Implications for conservation

The results of the model that we present in this paper show that an extension of the park will result in a decline in expected income and an increase in the lowest income which people get during dry years in the absence of irrigated agriculture. Wildlife income has potential to offer insurance to local people during droughts to compensate for losses in expected income from livestock. There was an overall decline in expected income with the addition of wildlife plots with or without irrigated agriculture added to the model. Possible reasons include high costs of exploiting the wildlife resource and a small fraction of wildlife revenues received by households and communities. In order to search for sustainable solutions in areas such as the southeastern low veld of Zimbabwe, it is important to be aware that the current human population and livestock densities are far above sustainable levels. Our results therefore suggest that current and future efforts to conserve biodiversity are doomed to fail if no efforts are made to decongest areas surrounding parks with high densities of human and herbivore populations, and to let local households earn more revenues from wildlife.

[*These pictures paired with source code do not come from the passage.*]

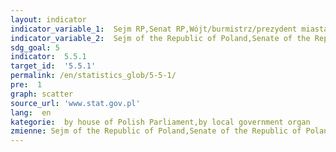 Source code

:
```yaml
---
layout: indicator
indicator_variable_1:  Sejm RP,Senat RP,Wójt/burmistrz/prezydent miasta,Rady gmin,Rady miast na prawach powiatów,Rady powiatów,Sejmiki województw
indicator_variable_2:  Sejm of the Republic of Poland,Senate of the Republic of Poland,Village mayor/mayor/president of city,Gmina councils,City councils in cities with powiat status,Powiat councils,Voivodship regional councils
sdg_goal: 5
indicator:  5.5.1
target_id:  '5.5.1'
permalink: /en/statistics_glob/5-5-1/
pre:  1
graph: scatter
source_url: 'www.stat.gov.pl'
lang:  en
kategorie:  by house of Polish Parliament,by local government organ
zmienne: Sejm of the Republic of Poland,Senate of the Republic of Poland;Village mayor/mayor/president of city,Gmina councils,City councils in cities with powiat status,Powiat councils,Voivodship regional councils
---
```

These results provide evidence to policy makers that rainfall variability is one of the strongest justifications for adopting wildlife and other natural resource-based land uses as an alternative and sustainable strategy for social and economic betterment [53]. This notion has also promoted recent conservation development paradigms called Transfrontier Conservation Areas (TFCAs) or mega-parks that cross international borders [58]. The rationale is that adding wildlife conservation as a land use could diversify and consequently reduce risk [12]. Results from this study have shown that such initiatives (TFCAs) may improve the livelihoods of those living around them, particularly their ability to cope with drought risk, depending on the profitability of irrigated agriculture. Policy makers should also look into ways of controlling livestock and human densities surrounding parks if the goal is sustainable natural resources management. The general approach taken in this study contributes to an understanding of how people can balance conservation against development objectives in systems that show strong variability in rainfall.